Was ist Public Domain & Share Software Software

Public Domain Software ist Software, die nicht durch ist urheberrechtlich geschützt
deren Autoren. Public Domain-Software wird von Autoren, die geschrieben
Ort ihre Software in der Public Domain und können kopiert und
frei von jedem mit wenigen oder keinen Einschränkungen verteilt.

Shareware-Software ist Software, die durch ihre urheberrechtlich geschützt
Autoren. Share ware wird von den Autoren, dass der Benutzer ermöglichen geschrieben,
Sie oder Ihre Kunden, um die Software, bevor er zu versuchen,
registrieren Sie es mit der author.If ein Benutzer mag die Software genug
sie weiter zu verwenden, wird der Benutzer auf die Ehre System zu setzen
Registrieren der Software mit dem Autor für eine Gebühr, in der Regel von $ 5
zu 100 $. Diese Anmeldegebühr bietet dem Anwender Vorteile
wie kostenlose Update-Versionen, gedruckte Handbücher, technische Unterstützung,
andere verfügbare Software, etc.

Share ware Software darf kopiert und frei von verteilten
jeder mit wenigen oder keinen Einschränkungen und ohne Zahlung an den
Verfasser. Die meisten Autoren Liste ihrer Verteilung Einschränkungen, wenn
überhaupt, meist in einem "READEME"-Datei auf ihre Software-Disketten. Auch
überprüfen Sie diese Dateien für Zulassungsverfahren und Gebühren.

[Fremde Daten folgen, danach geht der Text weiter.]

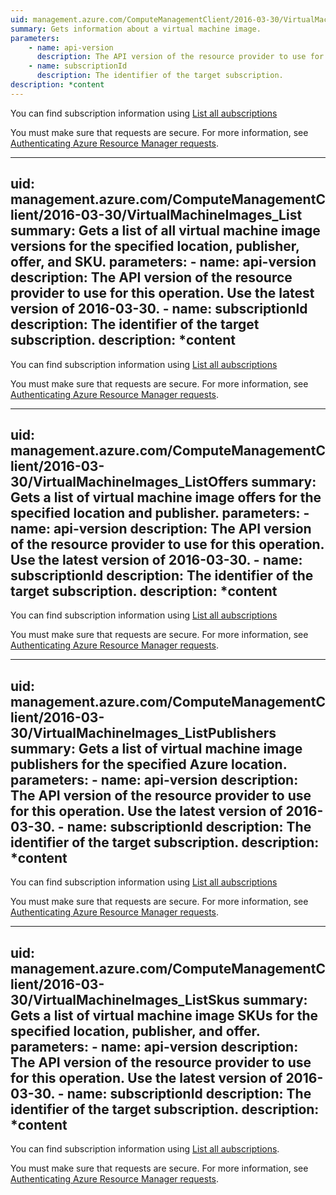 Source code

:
 ```yaml
---
uid: management.azure.com/ComputeManagementClient/2016-03-30/VirtualMachineImages_Get
summary: Gets information about a virtual machine image.
parameters:
    - name: api-version
      description: The API version of the resource provider to use for this operation. Use the latest version of 2016-03-30.
    - name: subscriptionId
      description: The identifier of the target subscription.
description: *content
---
```


You can find subscription information using [List all aubscriptions](../../api-ref/resources/subscriptions.json#Subscriptions_List)

You must make sure that requests are secure. For more information, see [Authenticating Azure Resource Manager requests](https://review.docs.microsoft.com/en-us/azure/resource-group-authenticate-service-principal?toc=%2fazure%2fazure-resource-manager%2ftoc.json).

---
uid: management.azure.com/ComputeManagementClient/2016-03-30/VirtualMachineImages_List
summary: Gets a list of all virtual machine image versions for the specified location, publisher, offer, and SKU.
parameters:
    - name: api-version
      description: The API version of the resource provider to use for this operation. Use the latest version of 2016-03-30.
    - name: subscriptionId
      description: The identifier of the target subscription.
description: *content
---

You can find subscription information using [List all aubscriptions](../../api-ref/resources/subscriptions.json#Subscriptions_List)

You must make sure that requests are secure. For more information, see [Authenticating Azure Resource Manager requests](https://review.docs.microsoft.com/en-us/azure/resource-group-authenticate-service-principal?toc=%2fazure%2fazure-resource-manager%2ftoc.json).

---
uid: management.azure.com/ComputeManagementClient/2016-03-30/VirtualMachineImages_ListOffers
summary: Gets a list of virtual machine image offers for the specified location and publisher.
parameters:
    - name: api-version
      description: The API version of the resource provider to use for this operation. Use the latest version of 2016-03-30.
    - name: subscriptionId
      description: The identifier of the target subscription.
description: *content
---

You can find subscription information using [List all aubscriptions](../../api-ref/resources/subscriptions.json#Subscriptions_List)

You must make sure that requests are secure. For more information, see [Authenticating Azure Resource Manager requests](https://review.docs.microsoft.com/en-us/azure/resource-group-authenticate-service-principal?toc=%2fazure%2fazure-resource-manager%2ftoc.json).

---
uid: management.azure.com/ComputeManagementClient/2016-03-30/VirtualMachineImages_ListPublishers
summary: Gets a list of virtual machine image publishers for the specified Azure location.
parameters:
    - name: api-version
      description: The API version of the resource provider to use for this operation. Use the latest version of 2016-03-30.
    - name: subscriptionId
      description: The identifier of the target subscription.
description: *content
---

You can find subscription information using [List all aubscriptions](../../api-ref/resources/subscriptions.json#Subscriptions_List)

You must make sure that requests are secure. For more information, see [Authenticating Azure Resource Manager requests](https://review.docs.microsoft.com/en-us/azure/resource-group-authenticate-service-principal?toc=%2fazure%2fazure-resource-manager%2ftoc.json).

---
uid: management.azure.com/ComputeManagementClient/2016-03-30/VirtualMachineImages_ListSkus
summary: Gets a list of virtual machine image SKUs for the specified location, publisher, and offer.
parameters:
    - name: api-version
      description: The API version of the resource provider to use for this operation. Use the latest version of 2016-03-30.
    - name: subscriptionId
      description: The identifier of the target subscription.
description: *content
---

You can find subscription information using [List all aubscriptions](../../api-ref/resources/subscriptions.json#Subscriptions_List).

You must make sure that requests are secure. For more information, see [Authenticating Azure Resource Manager requests](https://review.docs.microsoft.com/en-us/azure/resource-group-authenticate-service-principal?toc=%2fazure%2fazure-resource-manager%2ftoc.json). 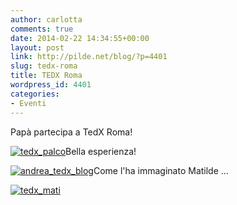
 ```yaml
---
author: carlotta
comments: true
date: 2014-02-22 14:34:55+00:00
layout: post
link: http://pilde.net/blog/?p=4401
slug: tedx-roma
title: TEDX Roma
wordpress_id: 4401
categories:
- Eventi
---
```


Papà partecipa a TedX Roma!

[![tedx_palco](http://pilde.net/blog/wp-content/uploads/2014/02/tedx_palco.jpg)](http://pilde.net/blog/wp-content/uploads/2014/02/tedx_palco.jpg)Bella esperienza!

[![andrea_tedx_blog](http://pilde.net/blog/wp-content/uploads/2014/02/andrea_tedx_blog.jpg)](http://pilde.net/blog/wp-content/uploads/2014/02/andrea_tedx_blog.jpg)Come l'ha immaginato Matilde ...

[![tedx_mati](http://pilde.net/blog/wp-content/uploads/2014/02/tedx_mati.jpg)](http://pilde.net/blog/wp-content/uploads/2014/02/tedx_mati.jpg)



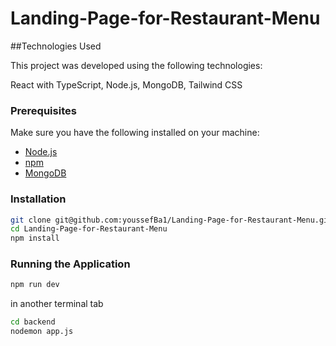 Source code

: # Landing-Page-for-Restaurant-Menu

##Technologies Used

This project was developed using the following technologies:

React with TypeScript,
Node.js,
MongoDB,
Tailwind CSS

### Prerequisites

Make sure you have the following installed on your machine:

- [Node.js](https://nodejs.org/)
- [npm](https://www.npmjs.com/)
- [MongoDB](https://www.mongodb.com/)

### Installation

```bash
git clone git@github.com:youssefBa1/Landing-Page-for-Restaurant-Menu.git
cd Landing-Page-for-Restaurant-Menu
npm install

```

### Running the Application 
```bash
npm run dev
```
in another terminal tab
```bash
cd backend
nodemon app.js
```



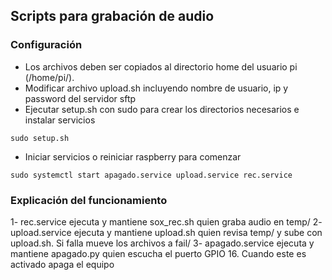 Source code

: ## Scripts para grabación de audio

### Configuración
* Los archivos deben ser copiados al directorio home del usuario pi (/home/pi/).
* Modificar archivo upload.sh incluyendo nombre de usuario, ip y password del servidor sftp
* Ejecutar setup.sh con sudo para crear los directorios necesarios e instalar servicios
```
sudo setup.sh
```
* Iniciar servicios o reiniciar raspberry para comenzar
```
sudo systemctl start apagado.service upload.service rec.service
```

### Explicación del funcionamiento
1- rec.service ejecuta y mantiene sox_rec.sh quien graba audio en temp/
2- upload.service ejecuta y mantiene upload.sh quien revisa temp/ y sube con upload.sh. Si falla mueve los archivos a fail/
3- apagado.service ejecuta y mantiene apagado.py quien escucha el puerto GPIO 16. Cuando este es activado apaga el equipo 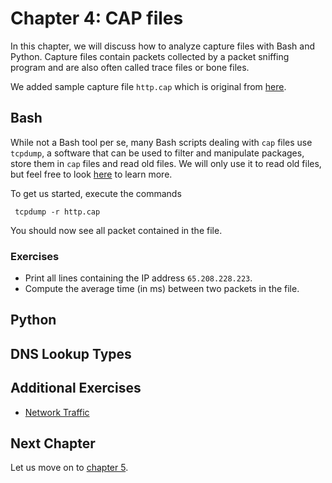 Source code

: # Chapter 4: CAP files

In this chapter, we will discuss how to analyze capture files with Bash and Python. Capture files contain packets collected by a packet sniffing program and are also often called trace files or bone files.

We added  sample capture file `http.cap` which is original from [here](https://wiki.wireshark.org/SampleCaptures#TCP).

## Bash

While not a Bash tool per se, many Bash scripts dealing with `cap` files use `tcpdump`, a software that can be used to filter and manipulate packages, store them in `cap` files and read old files. We will only use it to read old files, but feel free to look [here](https://linuxtechlab.com/learn-use-tcpdump-command-examples/) to learn more.

To get us started, execute the commands

```
 tcpdump -r http.cap
```
You should now see all packet contained in the file.

### Exercises
- Print all lines containing the IP address `65.208.228.223`.
- Compute the average time (in ms) between two packets in the file.

## Python

## DNS Lookup Types

## Additional Exercises

- [Network Traffic](https://github.com/InsightDataScience/Parsing-Workshop/tree/master/exercises/network_traffic)

## Next Chapter
Let us move on to [chapter 5](https://github.com/InsightDataScience/Parsing-Workshop/tree/master/chapter5).

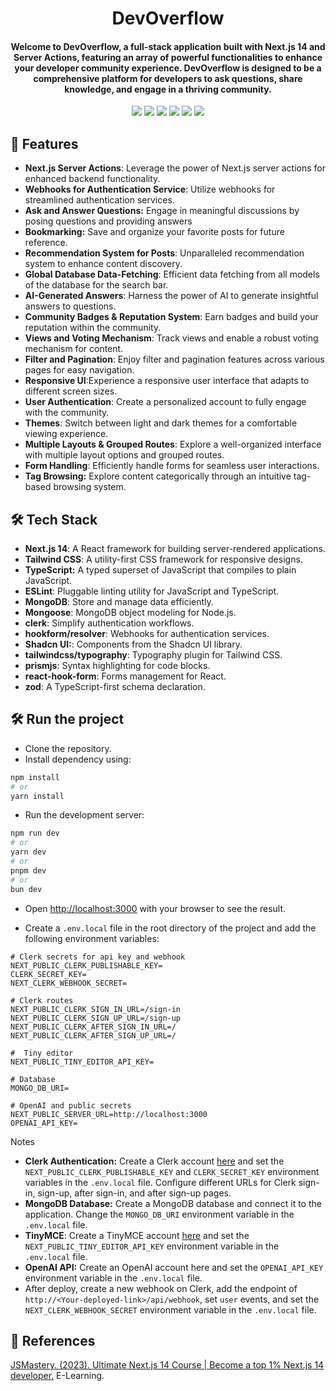 <div id="top"></div>

<div align="center">
  <h1 align="center">DevOverflow</h1>


 <h4 align="center">Welcome to DevOverflow, a full-stack application built with Next.js 14 and Server Actions, featuring an array of powerful functionalities to enhance your developer community experience. DevOverflow is designed to be a comprehensive platform for developers to ask questions, share knowledge, and engage in a thriving community.</h4>

 <p align="center">
   <img src="https://img.shields.io/badge/NextJS-black?style=for-the-badge&logo=next.js&logoColor=white" />
   <img src="https://img.shields.io/badge/TailwindCSS-38B2AC?style=for-the-badge&logo=tailwind-css&logoColor=white" />
   <img src="https://img.shields.io/badge/TypeScript-007ACC?style=for-the-badge&logo=typescript&logoColor=white" />
   <img src="https://img.shields.io/badge/MongoDB-47A248?style=for-the-badge&logo=mongodb&logoColor=white" />
   <img src="https://img.shields.io/badge/ESLint-4B32C3?style=for-the-badge&logo=eslint&logoColor=white" />
   <img src="https://img.shields.io/badge/Prettier-F7B93E?style=for-the-badge&logo=prettier&logoColor=white" />

> </p>

</div>


## 🚀 Features

- **Next.js Server Actions**: Leverage the power of Next.js server actions for enhanced backend functionality.
- **Webhooks for Authentication Service**: Utilize webhooks for streamlined authentication services.
- **Ask and Answer Questions:** Engage in meaningful discussions by posing questions and providing answers
- **Bookmarking:** Save and organize your favorite posts for future reference.
- **Recommendation System for Posts**: Unparalleled recommendation system to enhance content discovery.
- **Global Database Data-Fetching**: Efficient data fetching from all models of the database for the search bar.
- **AI-Generated Answers**: Harness the power of AI to generate insightful answers to questions.
- **Community Badges & Reputation System**: Earn badges and build your reputation within the community.
- **Views and Voting Mechanism**: Track views and enable a robust voting mechanism for content.
- **Filter and Pagination**: Enjoy filter and pagination features across various pages for easy navigation.
- **Responsive UI**:Experience a responsive user interface that adapts to different screen sizes.
- **User Authentication**: Create a personalized account to fully engage with the community.
- **Themes**: Switch between light and dark themes for a comfortable viewing experience.
- **Multiple Layouts & Grouped Routes**: Explore a well-organized interface with multiple layout options and grouped routes.
- **Form Handling**: Efficiently handle forms for seamless user interactions.
- **Tag Browsing:** Explore content categorically through an intuitive tag-based browsing system.

## 🛠️ Tech Stack

- **Next.js 14**: A React framework for building server-rendered applications.
- **Tailwind CSS**: A utility-first CSS framework for responsive designs.
- **TypeScript:** A typed superset of JavaScript that compiles to plain JavaScript.
- **ESLint**: Pluggable linting utility for JavaScript and TypeScript.
- **MongoDB**: Store and manage data efficiently.
- **Mongoose**: MongoDB object modeling for Node.js.
- **clerk**: Simplify authentication workflows.
- **hookform/resolver**: Webhooks for authentication services.
- **Shadcn UI:**: Components from the Shadcn UI library.
- **tailwindcss/typography**: Typography plugin for Tailwind CSS.
- **prismjs**: Syntax highlighting for code blocks.
- **react-hook-form**: Forms management for React.
- **zod**: A TypeScript-first schema declaration.

## 🛠️ Run the project

- Clone the repository.
- Install dependency using:

```bash
npm install
# or
yarn install
```

- Run the development server:

```bash
npm run dev
# or
yarn dev
# or
pnpm dev
# or
bun dev
```

- Open [http://localhost:3000](http://localhost:3000) with your browser to see the result.

- Create a `.env.local` file in the root directory of the project and add the following environment variables:

```
# Clerk secrets for api key and webhook
NEXT_PUBLIC_CLERK_PUBLISHABLE_KEY=
CLERK_SECRET_KEY=
NEXT_CLERK_WEBHOOK_SECRET=

# Clerk routes
NEXT_PUBLIC_CLERK_SIGN_IN_URL=/sign-in
NEXT_PUBLIC_CLERK_SIGN_UP_URL=/sign-up
NEXT_PUBLIC_CLERK_AFTER_SIGN_IN_URL=/
NEXT_PUBLIC_CLERK_AFTER_SIGN_UP_URL=/

#  Tiny editor
NEXT_PUBLIC_TINY_EDITOR_API_KEY=

# Database
MONGO_DB_URI=

# OpenAI and public secrets
NEXT_PUBLIC_SERVER_URL=http://localhost:3000
OPENAI_API_KEY=
```

Notes

- **Clerk Authentication:** Create a Clerk account [here](https://clerk.com/) and set the `NEXT_PUBLIC_CLERK_PUBLISHABLE_KEY` and `CLERK_SECRET_KEY` environment variables in the `.env.local` file. Configure different URLs for Clerk sign-in, sign-up, after sign-in, and after sign-up pages.
- **MongoDB Database:** Create a MongoDB database and connect it to the application. Change the `MONGO_DB_URI` environment variable in the `.env.local` file.
- **TinyMCE**: Create a TinyMCE account [here](https://www.tiny.cloud/) and set the `NEXT_PUBLIC_TINY_EDITOR_API_KEY` environment variable in the `.env.local` file.
- **OpenAI API:** Create an OpenAI account here and set the `OPENAI_API_KEY` environment variable in the `.env.local` file.
- After deploy, create a new webhook on Clerk, add the endpoint of `http://<Your-deployed-link>/api/webhook`, set `user` events, and set the `NEXT_CLERK_WEBHOOK_SECRET` environment variable in the `.env.local` file.

## 📝 References

[JSMastery. (2023). Ultimate Next.js 14 Course | Become a top 1% Next.js 14 developer.](https://www.jsmastery.pro/ultimate-next-course) E-Learning.
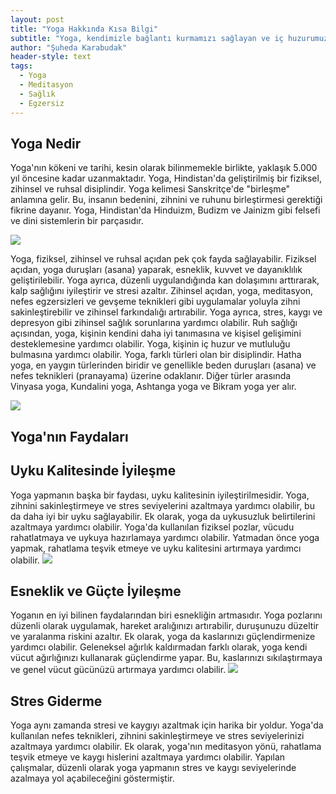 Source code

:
 ```yaml
---
layout: post
title: "Yoga Hakkında Kısa Bilgi"
subtitle: "Yoga, kendimizle bağlantı kurmamızı sağlayan ve iç huzurumuzu yeniden keşfetmemizi sağlayan bir araçtır."
author: "Şuheda Karabudak"
header-style: text
tags:
  - Yoga
  - Meditasyon
  - Sağlık
  - Egzersiz
---
```



Yoga Nedir 
--
Yoga'nın kökeni ve tarihi, kesin olarak bilinmemekle birlikte, yaklaşık 5.000 yıl öncesine kadar uzanmaktadır. Yoga, Hindistan'da geliştirilmiş bir fiziksel, zihinsel ve ruhsal disiplindir.
Yoga kelimesi Sanskritçe'de "birleşme" anlamına gelir. Bu, insanın bedenini, zihnini ve ruhunu birleştirmesi gerektiği fikrine dayanır. Yoga, Hindistan'da Hinduizm, Budizm ve Jainizm gibi felsefi ve dini sistemlerin bir parçasıdır.

![](https://i.pinimg.com/564x/2b/93/0b/2b930b21fa87b9736079a5d45ff9fc09.jpg)

Yoga, fiziksel, zihinsel ve ruhsal açıdan pek çok fayda sağlayabilir. Fiziksel açıdan, yoga duruşları (asana) yaparak, esneklik, kuvvet ve dayanıklılık geliştirilebilir. Yoga ayrıca, düzenli uygulandığında kan dolaşımını arttırarak, kalp sağlığını iyileştirir ve stresi azaltır.
Zihinsel açıdan, yoga, meditasyon, nefes egzersizleri ve gevşeme teknikleri gibi uygulamalar yoluyla zihni sakinleştirebilir ve zihinsel farkındalığı artırabilir. Yoga ayrıca, stres, kaygı ve depresyon gibi zihinsel sağlık sorunlarına yardımcı olabilir.
Ruh sağlığı açısından, yoga, kişinin kendini daha iyi tanımasına ve kişisel gelişimini desteklemesine yardımcı olabilir. Yoga, kişinin iç huzur ve mutluluğu bulmasına yardımcı olabilir.
Yoga, farklı türleri olan bir disiplindir. Hatha yoga, en yaygın türlerinden biridir ve genellikle beden duruşları (asana) ve nefes teknikleri (pranayama) üzerine odaklanır. Diğer türler arasında Vinyasa yoga, Kundalini yoga, Ashtanga yoga ve Bikram yoga yer alır.


![](https://i.pinimg.com/564x/f8/68/d0/f868d0f53a99311a524d313c9e9d31b9.jpg)

Yoga'nın Faydaları
--
## Uyku Kalitesinde İyileşme
Yoga yapmanın başka bir faydası, uyku kalitesinin iyileştirilmesidir. Yoga, zihnini sakinleştirmeye ve stres seviyelerini azaltmaya yardımcı olabilir, bu da daha iyi bir uyku sağlayabilir. Ek olarak, yoga da uykusuzluk belirtilerini azaltmaya yardımcı olabilir. Yoga'da kullanılan fiziksel pozlar, vücudu rahatlatmaya ve uykuya hazırlamaya yardımcı olabilir. Yatmadan önce yoga yapmak, rahatlama teşvik etmeye ve uyku kalitesini artırmaya yardımcı olabilir.
![](https://i.pinimg.com/564x/0a/12/af/0a12af77d2fe5dcdb3bf0d17c5cdd63b.jpg)
## Esneklik ve Güçte İyileşme
Yoganın en iyi bilinen faydalarından biri esnekliğin artmasıdır. Yoga pozlarını düzenli olarak uygulamak, hareket aralığınızı artırabilir, duruşunuzu düzeltir ve yaralanma riskini azaltır. Ek olarak, yoga da kaslarınızı güçlendirmenize yardımcı olabilir. Geleneksel ağırlık kaldırmadan farklı olarak, yoga kendi vücut ağırlığınızı kullanarak güçlendirme yapar. Bu, kaslarınızı sıkılaştırmaya ve genel vücut gücünüzü artırmaya yardımcı olabilir.
![](https://i.pinimg.com/564x/80/fe/97/80fe975458af5387ec60d93eeaf691e4.jpg)
## Stres Giderme
Yoga aynı zamanda stresi ve kaygıyı azaltmak için harika bir yoldur. Yoga'da kullanılan nefes teknikleri, zihnini sakinleştirmeye ve stres seviyelerinizi azaltmaya yardımcı olabilir. Ek olarak, yoga'nın meditasyon yönü, rahatlama teşvik etmeye ve kaygı hislerini azaltmaya yardımcı olabilir. Yapılan çalışmalar, düzenli olarak yoga yapmanın stres ve kaygı seviyelerinde azalmaya yol açabileceğini göstermiştir.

You Will verteilen Sie Ihre Software. . . Sie wird sie nicht verkaufen "


   Einer der häufigsten Einschränkungen von Autoren beider gesetzt
Public Domain & Share ware-Software ist, dass man nicht verkaufen ihre
Software. Aber Sie können frei kopiert es auf eine Diskette und
verteilen sie an Menschen, die Sie zahlen eine Gebühr für die Diskette und
Ihre Kopieren Dienst der Öffentlichkeit oder teilen ware-Programme
auf die Diskette. Die maximale Gebühr meisten Autoren ermöglichen es Ihnen,
Ladung zu vertreiben ihre Software ist 7,00 $.

Wie Sie Ihre Software erstellt. . . Des Hauses kostenlos

Public Domain & Share ware-Software ist von einer Anzahl der verfügbaren
Bulletin Boards Services (BBS) in jedem kleinen oder großen befindet
Stadt. Mit dem Einsatz von Modem und Telefon, können Sie jeden
Public Domain und / oder Shareware-Software-Programm zur Verfügung. . .
KOSTENLOS!

Wenn Sie planen, die Verteilung nur ein paar verschiedene Public Domain &
Shareware-Programme, dann Herunterladen aus Ihrem lokalen BSS ist
eine sehr gute Weise zu beginnen. Allerdings, wenn Sie vorhaben, auf die Verteilung
50, 100 oder mehr verschiedene Public Domain & Shareware-Programme
(Es gibt über 1500 verschiedene Public Domain & Shareware-Software
Programme für Sie verfügbar zu verteilen), dann die Kosten für die
Telefonate mit der BBS wird Ihnen das Herunterladen von untersagen
keine großen Mengen von Programmen. Sie müssen dann kaufen sie
aus einer Public Domain & Shareware Library House.

Wie Sie Ihre Software für nur $ 2 bis $ 7 pro Platte Get

Die meisten Public-Domain & Share Software-Bibliotheken, darunter Infopreneur
Services-Bibliothek, liefern die Disketten, die das Kopieren Dienst
der Public Domain & Shareware-Programme auf die Diskette und die
Spezialwissen zu helfen und Ihnen die besten
Public Domain & Shareware-Software zur Verfügung.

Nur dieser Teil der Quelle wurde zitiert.